Luis’s Response Week 2/11/19- Anthropological Ethnography

Pink, S. (2011). Multimodality, multisensoriality and ethnographic knowing: social semiotics and phenomenology of perception. Qualitative Research, 11(3), 261–276. https://doi.org/10.1177/1468794111399835

Jordan, C. M. (2017). Directing energy: Gordon Matta-Clark’s pursuit of social sculpture. In Gordon Matta-Clark: Anarchitect (pp. 36–63). New Haven, CT: The Bronx Museum of the Arts and Yale University Press.

In PInk:  “Perception begins in the body and ends in objects”(Csordas, 1990, p. 8, as cited in Geurts, 2003)” (265).  

Theme: The visual in use as a sensory ethnographic evocation in “phenomenological” ethnography, rather than as a traditional recording of data in classical ethnography, can lead to a more comprehensive anthropological ethnography.  Pink reaffirms Merleau-Ponty’s views that the body senses with all its organs simultaneously and in an interconnected manner.  But in the attempt to linguistically express that sensory experience we find restriction by the conventional five-sensory model.  The breadth of sensory experience,  requiring a true “phenomenological ethnography,” cannot, even in moments, fit neatly into the limitations of linguistic-based models. (270)

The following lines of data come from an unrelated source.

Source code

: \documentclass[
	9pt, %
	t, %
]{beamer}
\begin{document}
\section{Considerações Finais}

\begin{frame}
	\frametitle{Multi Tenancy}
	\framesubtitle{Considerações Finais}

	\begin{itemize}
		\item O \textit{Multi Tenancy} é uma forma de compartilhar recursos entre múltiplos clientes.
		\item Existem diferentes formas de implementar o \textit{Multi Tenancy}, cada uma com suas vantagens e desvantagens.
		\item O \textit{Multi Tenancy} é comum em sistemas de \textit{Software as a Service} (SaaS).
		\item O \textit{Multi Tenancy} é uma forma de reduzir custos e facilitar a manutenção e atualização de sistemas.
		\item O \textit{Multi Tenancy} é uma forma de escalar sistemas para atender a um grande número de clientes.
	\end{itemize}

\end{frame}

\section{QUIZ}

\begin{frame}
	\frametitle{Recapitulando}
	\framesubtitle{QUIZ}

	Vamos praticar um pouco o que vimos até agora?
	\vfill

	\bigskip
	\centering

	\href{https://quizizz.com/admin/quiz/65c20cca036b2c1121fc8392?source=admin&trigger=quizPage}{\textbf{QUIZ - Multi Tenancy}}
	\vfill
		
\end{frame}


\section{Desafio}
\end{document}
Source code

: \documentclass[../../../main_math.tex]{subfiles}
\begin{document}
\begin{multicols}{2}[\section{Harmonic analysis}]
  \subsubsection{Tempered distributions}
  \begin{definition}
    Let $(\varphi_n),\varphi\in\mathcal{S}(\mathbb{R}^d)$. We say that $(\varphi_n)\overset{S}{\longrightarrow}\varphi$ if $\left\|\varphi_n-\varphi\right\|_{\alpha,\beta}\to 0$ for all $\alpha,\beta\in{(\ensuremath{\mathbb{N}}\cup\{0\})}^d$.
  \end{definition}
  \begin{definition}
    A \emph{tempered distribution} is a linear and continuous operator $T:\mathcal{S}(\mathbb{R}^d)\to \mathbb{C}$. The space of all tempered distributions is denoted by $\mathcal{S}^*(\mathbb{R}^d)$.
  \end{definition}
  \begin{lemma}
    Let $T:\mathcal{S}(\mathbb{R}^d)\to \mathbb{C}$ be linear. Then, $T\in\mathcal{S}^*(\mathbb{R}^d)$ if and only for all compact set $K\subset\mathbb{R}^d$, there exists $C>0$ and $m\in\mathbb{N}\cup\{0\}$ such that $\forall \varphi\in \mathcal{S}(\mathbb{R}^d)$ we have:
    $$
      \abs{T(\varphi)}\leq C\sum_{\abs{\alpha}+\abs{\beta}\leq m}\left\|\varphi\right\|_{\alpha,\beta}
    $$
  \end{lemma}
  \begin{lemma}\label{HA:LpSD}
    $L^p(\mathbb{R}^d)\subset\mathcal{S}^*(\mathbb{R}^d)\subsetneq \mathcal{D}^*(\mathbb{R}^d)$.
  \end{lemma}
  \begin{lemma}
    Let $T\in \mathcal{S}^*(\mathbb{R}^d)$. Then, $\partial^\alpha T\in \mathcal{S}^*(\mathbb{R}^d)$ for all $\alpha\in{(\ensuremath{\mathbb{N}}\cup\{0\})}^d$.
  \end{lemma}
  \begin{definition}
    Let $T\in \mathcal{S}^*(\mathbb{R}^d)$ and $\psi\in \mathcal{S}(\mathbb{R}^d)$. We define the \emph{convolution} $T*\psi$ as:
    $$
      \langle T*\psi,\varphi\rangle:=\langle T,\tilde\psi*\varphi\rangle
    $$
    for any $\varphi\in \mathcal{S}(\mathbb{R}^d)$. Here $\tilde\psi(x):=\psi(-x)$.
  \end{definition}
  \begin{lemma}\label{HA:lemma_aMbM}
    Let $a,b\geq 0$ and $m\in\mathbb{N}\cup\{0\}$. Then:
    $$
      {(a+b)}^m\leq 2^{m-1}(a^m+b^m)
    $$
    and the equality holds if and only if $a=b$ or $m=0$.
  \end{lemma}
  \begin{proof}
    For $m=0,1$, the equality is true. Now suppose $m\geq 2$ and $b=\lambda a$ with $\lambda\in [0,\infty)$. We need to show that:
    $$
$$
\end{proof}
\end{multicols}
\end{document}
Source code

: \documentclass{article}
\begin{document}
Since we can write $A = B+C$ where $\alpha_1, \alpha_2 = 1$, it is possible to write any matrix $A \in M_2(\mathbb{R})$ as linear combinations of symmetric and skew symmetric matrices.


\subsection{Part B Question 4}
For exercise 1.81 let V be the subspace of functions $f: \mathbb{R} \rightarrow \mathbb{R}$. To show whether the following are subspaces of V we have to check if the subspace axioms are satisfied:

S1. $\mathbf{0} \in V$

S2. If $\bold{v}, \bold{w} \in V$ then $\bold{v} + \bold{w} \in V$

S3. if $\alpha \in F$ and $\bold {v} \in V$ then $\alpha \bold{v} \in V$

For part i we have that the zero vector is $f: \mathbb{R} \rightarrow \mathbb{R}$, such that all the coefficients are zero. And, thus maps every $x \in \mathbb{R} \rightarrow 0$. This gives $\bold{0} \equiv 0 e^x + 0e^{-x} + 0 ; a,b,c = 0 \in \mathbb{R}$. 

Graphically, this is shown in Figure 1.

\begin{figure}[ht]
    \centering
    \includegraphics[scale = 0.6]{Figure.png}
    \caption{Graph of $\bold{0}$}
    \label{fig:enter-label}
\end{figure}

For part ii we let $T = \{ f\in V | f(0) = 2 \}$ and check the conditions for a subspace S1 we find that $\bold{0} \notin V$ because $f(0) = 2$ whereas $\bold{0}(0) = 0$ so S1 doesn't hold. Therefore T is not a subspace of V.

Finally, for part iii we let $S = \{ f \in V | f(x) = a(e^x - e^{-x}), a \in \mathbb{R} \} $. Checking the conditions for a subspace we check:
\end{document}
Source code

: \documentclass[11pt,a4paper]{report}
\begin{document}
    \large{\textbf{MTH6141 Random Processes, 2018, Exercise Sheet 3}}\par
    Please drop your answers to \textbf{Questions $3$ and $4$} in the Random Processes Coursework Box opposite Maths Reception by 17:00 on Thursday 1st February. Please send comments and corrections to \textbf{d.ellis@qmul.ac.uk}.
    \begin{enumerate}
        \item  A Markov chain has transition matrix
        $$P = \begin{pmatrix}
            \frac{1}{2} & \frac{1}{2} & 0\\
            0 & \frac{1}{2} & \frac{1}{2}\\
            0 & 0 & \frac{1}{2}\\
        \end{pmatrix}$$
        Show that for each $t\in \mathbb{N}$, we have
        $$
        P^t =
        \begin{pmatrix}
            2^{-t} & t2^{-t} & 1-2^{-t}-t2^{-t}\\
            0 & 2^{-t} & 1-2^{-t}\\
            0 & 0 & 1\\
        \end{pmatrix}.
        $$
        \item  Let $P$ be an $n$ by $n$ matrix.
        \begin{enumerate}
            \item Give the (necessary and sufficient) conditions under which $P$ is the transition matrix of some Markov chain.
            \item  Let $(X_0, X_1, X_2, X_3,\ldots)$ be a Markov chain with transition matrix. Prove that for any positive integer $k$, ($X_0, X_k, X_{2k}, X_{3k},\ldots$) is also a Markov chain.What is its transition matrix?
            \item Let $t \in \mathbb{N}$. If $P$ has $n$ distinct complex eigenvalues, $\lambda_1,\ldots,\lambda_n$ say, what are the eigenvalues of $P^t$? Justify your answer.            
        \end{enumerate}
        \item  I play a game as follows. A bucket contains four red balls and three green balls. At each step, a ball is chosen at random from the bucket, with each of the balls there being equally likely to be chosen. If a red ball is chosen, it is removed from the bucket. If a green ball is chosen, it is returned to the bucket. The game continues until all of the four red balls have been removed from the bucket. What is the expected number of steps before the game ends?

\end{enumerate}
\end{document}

Not only can Art be used as a tool of expression when the linguistic mode may not be sufficient to the task, a phenomenological ethnography of ”being with” seeks to understand and express what others understand and feel.  The visual, for instance, is not viewed merely as a “photographic” recording of data or evidence as in classical ethnography, but as a means to elicit, empathize, or to evoke a more comprehensive experience of a moment, a true anthropological ethnography.  Imaginative use of even one sensory mode, such as the visual, say, can evoke a multi-sensory experience (synaesthesia). It is intriguing that the visual alone can be more precise than the linguistic:  although Pink disagrees with Kress’s binary schematic between words and images in general, she appears to agree with Kress’s (2005) counterintuitive assertion that images can depict experience with greater fullness of meaning, detail and precision, while words are more “general, ….empty and vague.” (264). Although most would agree that words, by context for instance, are indeed imbued with meaning anew in any instance by the hearer/reader (264), is the visual truly less amenable to that distortion in communication? It is so counterintuitive that it must be true.

I am most intrigued by the use of visual arts as a means of approaching a fuller anthropological ethnography, with its attendant precision, and how this ethnography would manifest in a range of practices, including that of educator, student and researcher.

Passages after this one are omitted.